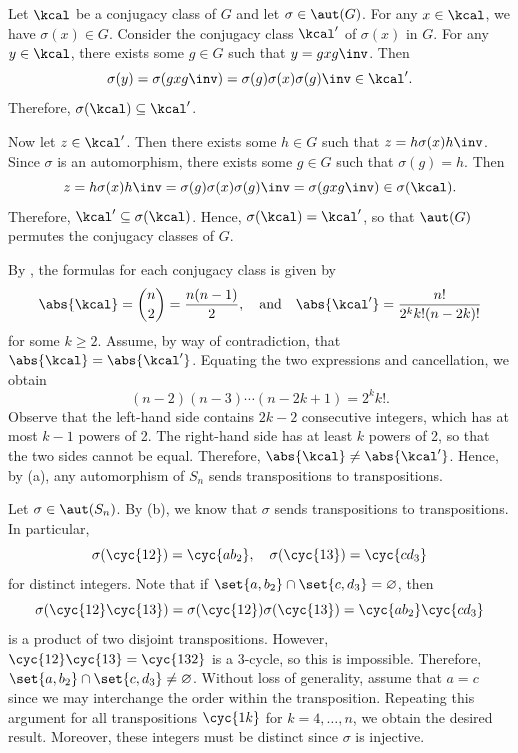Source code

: \begin{solenum}
	\item Let $\kcal$ be a conjugacy class of $G$ and let $\sigma \in \aut(G)$.
	For any $x \in \kcal$, we have $\sigma(x) \in G$.
	Consider the conjugacy class $\kcal'$ of $\sigma(x)$ in $G$.
	For any $y \in \kcal$, there exists some $g \in G$ such that $y = gxg\inv$.
	Then
	\[
		\sigma(y) = \sigma(gxg\inv) = \sigma(g)\sigma(x)\sigma(g)\inv \in \kcal'.
	\]
	Therefore, $\sigma(\kcal) \subseteq \kcal'$.

	Now let $z \in \kcal'$.
	Then there exists some $h \in G$ such that $z = h\sigma(x)h\inv$.
	Since $\sigma$ is an automorphism, there exists some $g \in G$ such that $\sigma(g) = h$.
	Then
	\[
		z = h\sigma(x)h\inv = \sigma(g)\sigma(x)\sigma(g)\inv = \sigma(gxg\inv) \in \sigma(\kcal).
	\]
	Therefore, $\kcal' \subseteq \sigma(\kcal)$.
	Hence, $\sigma(\kcal) = \kcal'$, so that $\aut(G)$ permutes the conjugacy classes of $G$.
	\item By , the formulas for each conjugacy class is given by
	\[
		\abs{\kcal} = \binom n2 = \frac{n(n - 1)}{2}, \quad \text{and} \quad \abs{\kcal'} = \frac{n!}{2^k k! (n - 2k)!}
	\]
	for some $k \geq 2$.
	Assume, by way of contradiction, that $\abs{\kcal} = \abs{\kcal'}$.
	Equating the two expressions and cancellation, we obtain
	\[
		(n - 2)(n - 3) \cdots (n - 2k + 1) = 2^k k!.
	\]
	Observe that the left-hand side contains $2k - 2$ consecutive integers, which has at most $k - 1$ powers of 2.
	The right-hand side has at least $k$ powers of 2, so that the two sides cannot be equal.
	Therefore, $\abs{\kcal} \neq \abs{\kcal'}$.
	Hence, by (a), any automorphism of $S_n$ sends transpositions to transpositions.
	\item Let $\sigma \in \aut(S_n)$.
	By (b), we know that $\sigma$ sends transpositions to transpositions.
	In particular,
	\[
		\sigma(\cyc{1 2}) = \cyc{a b_2}, \quad \sigma(\cyc{1 3}) = \cyc{c d_3}
	\]
	for distinct integers.
	Note that if $\set{a, b_2} \cap \set{c, d_3} = \varnothing$, then
	\[
		\sigma(\cyc{1 2}\cyc{1 3}) = \sigma(\cyc{1 2})\sigma(\cyc{1 3}) = \cyc{a b_2}\cyc{c d_3}
	\]
	is a product of two disjoint transpositions.
	However, $\cyc{1 2}\cyc{1 3} = \cyc{1 3 2}$ is a 3-cycle, so this is impossible.
	Therefore, $\set{a, b_2} \cap \set{c, d_3} \neq \varnothing$.
	Without loss of generality, assume that $a = c$ since we may interchange the order within the transposition.
	Repeating this argument for all transpositions $\cyc{1 k}$ for $k = 4, \ldots, n$, we obtain the desired result.
	Moreover, these integers must be distinct since $\sigma$ is injective.

\end{solenum}
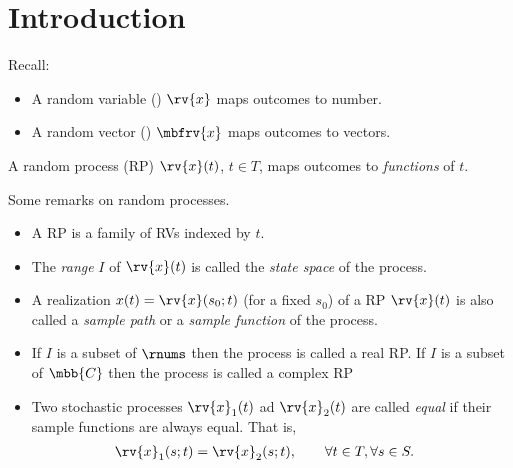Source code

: \section{Introduction}
Recall: 
\begin{itemize}
    \item A random variable () $\rv{x}$ maps outcomes to number.
    \item A random vector () $\mbfrv{x}$ maps outcomes to vectors.
\end{itemize}
\begin{definitionBox}
    \label{def:random process}
    A random process (RP) $\rv{x}(t)$, $t\in T$, maps outcomes to \emph{functions} of $t$.
\end{definitionBox}
\begin{myremark}
    Some remarks on random processes. 
    \begin{itemize}
        \item A RP is a family of RVs indexed by $t$.
        \item The \emph{range} $I$ of $\rv{x}(t)$ is called the \emph{state space} of the process.
        \item A realization $x(t) = \rv{x}(s_{0}; t)$ (for a fixed $s_{0}$) of a RP $\rv{x}(t)$ is also called a \emph{sample path} or a \emph{sample function} of the process.
        \item If $I$ is a subset of $\rnums$ then the process is called a real RP. If $I$ is a subset of $\mbb{C}$ then the process is called a complex RP
        \item Two stochastic processes $\rv{x}_{1}(t)$ ad $\rv{x}_{2}(t)$ are called \emph{equal} if their sample functions are always equal. That is,
        \begin{align}
            \rv{x}_{1}(s; t) &= \rv{x}_{2}(s; t), \qquad \forall t\in T, \forall s\in S.
        \end{align}
    \end{itemize}
\end{myremark}

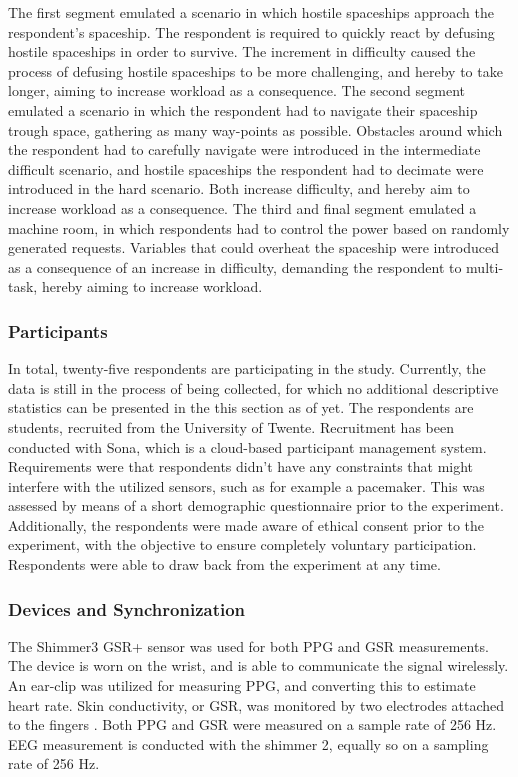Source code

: \documentclass[12pt]{article}
\begin{document}
The first segment emulated a scenario in which hostile spaceships approach the respondent's spaceship. The respondent is required to  quickly react by defusing hostile spaceships in order to survive. The increment in difficulty caused the process of defusing hostile spaceships to be more challenging, and hereby to take longer,  aiming to increase workload as a consequence. The second segment emulated a scenario in which the respondent had to navigate their spaceship trough space, gathering as many way-points as possible. Obstacles around which the respondent had to carefully navigate were introduced in the intermediate difficult scenario, and hostile spaceships the respondent had to decimate were introduced in the hard scenario. Both increase difficulty, and hereby aim to increase workload as a consequence. The third and final segment emulated a machine room, in which respondents had to control the power based on randomly generated requests. Variables that could overheat the spaceship  were introduced as a consequence of an increase in difficulty, demanding the respondent to multi-task, hereby aiming to increase workload. 

\subsubsection{Participants}
In total, twenty-five respondents are participating in the study. Currently, the data is still in the process of being collected, for which no additional descriptive statistics can be presented in the this section as of yet. The respondents are students, recruited from the University of Twente. Recruitment has been conducted with Sona, which is a cloud-based participant management system. Requirements were that respondents didn't have any constraints that might interfere with the utilized sensors, such as for example a pacemaker. This was assessed by means of a short demographic questionnaire prior to the experiment. Additionally, the respondents were made aware of ethical consent prior to the experiment, with the objective to ensure completely voluntary participation. Respondents were able to draw back from the experiment at any time. 

\subsubsection{Devices and Synchronization}
The Shimmer3 GSR+ sensor was used for both PPG and GSR measurements. The device is worn on the wrist, and is able to communicate the signal wirelessly. An ear-clip was utilized for measuring PPG, and converting this to estimate heart rate. Skin conductivity, or GSR, was monitored by two electrodes attached to the fingers \cite{shimmer}. Both PPG and GSR were measured on a sample rate of 256 Hz. EEG measurement is conducted with the shimmer 2, equally so on a sampling rate of 256 Hz.
\end{document}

_ _ _

[TRY IT]
In the material above, show every line where the word "called" turns up.

[EXERCISE RESPONSE]
        \item The \emph{range} $I$ of $\rv{x}(t)$ is called the \emph{state space} of the process.
        \item A realization $x(t) = \rv{x}(s_{0}; t)$ (for a fixed $s_{0}$) of a RP $\rv{x}(t)$ is also called a \emph{sample path} or a \emph{sample function} of the process.
        \item If $I$ is a subset of $\rnums$ then the process is called a real RP. If $I$ is a subset of $\mbb{C}$ then the process is called a complex RP
        \item Two stochastic processes $\rv{x}_{1}(t)$ ad $\rv{x}_{2}(t)$ are called \emph{equal} if their sample functions are always equal. That is,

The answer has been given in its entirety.